Intel Memory Bandwidth Monitoring (MBM) counters may report system
memory bandwidth incorrectly on some Intel processors. The errata are
reported in erratum SKX99 [1], erratum BDF102 [2] and RDT reference
manual [3].

To work around the errata, MBM total and local readings are corrected
using a correction factor table.

Since the correction factor table is not publicly documented anywhere,
the table and the errata are documented in Documentation/x86/resctrl.rst
for future reference.
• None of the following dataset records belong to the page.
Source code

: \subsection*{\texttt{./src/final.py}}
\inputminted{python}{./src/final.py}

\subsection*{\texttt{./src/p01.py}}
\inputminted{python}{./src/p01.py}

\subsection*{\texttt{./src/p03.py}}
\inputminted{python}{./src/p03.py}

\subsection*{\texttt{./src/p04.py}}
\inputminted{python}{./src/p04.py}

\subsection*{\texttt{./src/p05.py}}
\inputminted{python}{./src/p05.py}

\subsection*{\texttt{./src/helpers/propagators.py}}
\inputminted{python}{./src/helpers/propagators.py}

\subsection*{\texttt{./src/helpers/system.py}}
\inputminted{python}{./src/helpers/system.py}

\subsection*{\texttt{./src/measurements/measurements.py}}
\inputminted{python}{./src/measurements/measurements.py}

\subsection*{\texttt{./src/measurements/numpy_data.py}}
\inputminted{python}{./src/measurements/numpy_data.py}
The resctrl.rst file is renamed from
Documentation/x86/resctrl_ui.rst because the file won't contain user
interface only anymore.

1. Erratum SKX99 in Intel Xeon Processor Scalable Family Specification
   Update:
http://web.archive.org/web/20200716124958/https://www.intel.com/content/www/us/en/processors/xeon/scalable/xeon-scalable-spec-update.html
2. Erratum BDF102 in Intel Xeon E5-2600 v4 Processor Product Family
   Specification Update:
http://web.archive.org/web/20191125200531/https://www.intel.com/content/dam/www/public/us/en/documents/specification-updates/xeon-e5-v4-spec-update.pdf
3. The errata in Intel Resource Director Technology (Intel RDT) on 2nd
   Generation Intel Xeon Scalable Processors Reference Manual:
https://software.intel.com/content/www/us/en/develop/articles/intel-resource-director-technology-rdt-reference-manual.html

Suggested-by: Borislav Petkov <[email protected]>
Signed-off-by: Fenghua Yu <[email protected]>
---
Change Log:
v2:
- Document the correction factor table and errata in resctrl.rst (Boris).
- Change the documentation URLs to stable archive.org (Tony).

 Documentation/conf.py                         |  2 +-
 Documentation/x86/index.rst                   |  2 +-
 .../x86/{resctrl_ui.rst => resctrl.rst}       | 82 +++++++++++++++++++
 3 files changed, 84 insertions(+), 2 deletions(-)
 rename Documentation/x86/{resctrl_ui.rst => resctrl.rst} (92%)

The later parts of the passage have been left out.